START The data
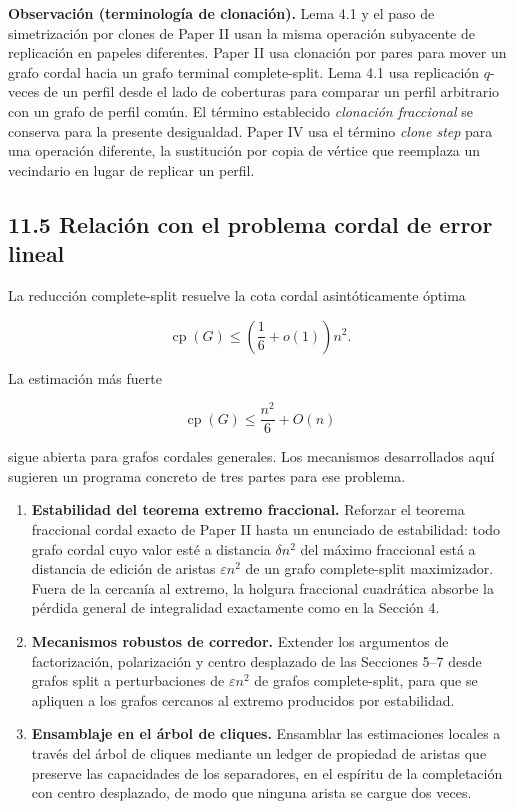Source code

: \documentclass[
  11pt,
]{article}
\begin{document}
\textbf{Observación (terminología de clonación).} Lema 4.1 y el paso de
simetrización por clones de Paper II usan la misma operación subyacente
de replicación en papeles diferentes. Paper II usa clonación por pares
para mover un grafo cordal hacia un grafo terminal complete-split. Lema
4.1 usa replicación \(q\)-veces de un perfil desde el lado de coberturas
para comparar un perfil arbitrario con un grafo de perfil común. El
término establecido \emph{clonación fraccional} se conserva para la
presente desigualdad. Paper IV usa el término \emph{clone step} para una
operación diferente, la sustitución por copia de vértice que reemplaza
un vecindario en lugar de replicar un perfil.

\subsection{11.5 Relación con el problema cordal de error
lineal}\label{relaciuxf3n-con-el-problema-cordal-de-error-lineal}

La reducción complete-split resuelve la cota cordal asintóticamente
óptima

\[
\operatorname{cp}(G)
\le
\left(\frac16+o(1)\right)n^2.
\]

La estimación más fuerte

\[
\operatorname{cp}(G)
\le
\frac{n^2}{6}+O(n)
\]

sigue abierta para grafos cordales generales. Los mecanismos
desarrollados aquí sugieren un programa concreto de tres partes para ese
problema.

\begin{enumerate}
\def\labelenumi{\arabic{enumi}.}
\item
  \textbf{Estabilidad del teorema extremo fraccional.} Reforzar el
  teorema fraccional cordal exacto de Paper II hasta un enunciado de
  estabilidad: todo grafo cordal cuyo valor esté a distancia
  \(\delta n^2\) del máximo fraccional está a distancia de edición de
  aristas \(\varepsilon n^2\) de un grafo complete-split maximizador.
  Fuera de la cercanía al extremo, la holgura fraccional cuadrática
  absorbe la pérdida general de integralidad exactamente como en la
  Sección 4.
\item
  \textbf{Mecanismos robustos de corredor.} Extender los argumentos de
  factorización, polarización y centro desplazado de las Secciones 5--7
  desde grafos split a perturbaciones de \(\varepsilon n^2\) de grafos
  complete-split, para que se apliquen a los grafos cercanos al extremo
  producidos por estabilidad.
\item
  \textbf{Ensamblaje en el árbol de cliques.} Ensamblar las estimaciones
  locales a través del árbol de cliques mediante un ledger de propiedad
  de aristas que preserve las capacidades de los separadores, en el
  espíritu de la completación con centro desplazado, de modo que ninguna
  arista se cargue dos veces.
\end{enumerate}
\end{document}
END The data
## Aim of the exercise
Print the listing exactly, but skip its pictures.

## Result of this task
Source code

: \documentclass[
  11pt,
]{article}
\begin{document}
\textbf{Observación (terminología de clonación).} Lema 4.1 y el paso de
simetrización por clones de Paper II usan la misma operación subyacente
de replicación en papeles diferentes. Paper II usa clonación por pares
para mover un grafo cordal hacia un grafo terminal complete-split. Lema
4.1 usa replicación \(q\)-veces de un perfil desde el lado de coberturas
para comparar un perfil arbitrario con un grafo de perfil común. El
término establecido \emph{clonación fraccional} se conserva para la
presente desigualdad. Paper IV usa el término \emph{clone step} para una
operación diferente, la sustitución por copia de vértice que reemplaza
un vecindario en lugar de replicar un perfil.

\subsection{11.5 Relación con el problema cordal de error
lineal}\label{relaciuxf3n-con-el-problema-cordal-de-error-lineal}

La reducción complete-split resuelve la cota cordal asintóticamente
óptima

\[
\operatorname{cp}(G)
\le
\left(\frac16+o(1)\right)n^2.
\]

La estimación más fuerte

\[
\operatorname{cp}(G)
\le
\frac{n^2}{6}+O(n)
\]

sigue abierta para grafos cordales generales. Los mecanismos
desarrollados aquí sugieren un programa concreto de tres partes para ese
problema.

\begin{enumerate}
\def\labelenumi{\arabic{enumi}.}
\item
  \textbf{Estabilidad del teorema extremo fraccional.} Reforzar el
  teorema fraccional cordal exacto de Paper II hasta un enunciado de
  estabilidad: todo grafo cordal cuyo valor esté a distancia
  \(\delta n^2\) del máximo fraccional está a distancia de edición de
  aristas \(\varepsilon n^2\) de un grafo complete-split maximizador.
  Fuera de la cercanía al extremo, la holgura fraccional cuadrática
  absorbe la pérdida general de integralidad exactamente como en la
  Sección 4.
\item
  \textbf{Mecanismos robustos de corredor.} Extender los argumentos de
  factorización, polarización y centro desplazado de las Secciones 5--7
  desde grafos split a perturbaciones de \(\varepsilon n^2\) de grafos
  complete-split, para que se apliquen a los grafos cercanos al extremo
  producidos por estabilidad.
\item
  \textbf{Ensamblaje en el árbol de cliques.} Ensamblar las estimaciones
  locales a través del árbol de cliques mediante un ledger de propiedad
  de aristas que preserve las capacidades de los separadores, en el
  espíritu de la completación con centro desplazado, de modo que ninguna
  arista se cargue dos veces.
\end{enumerate}
\end{document}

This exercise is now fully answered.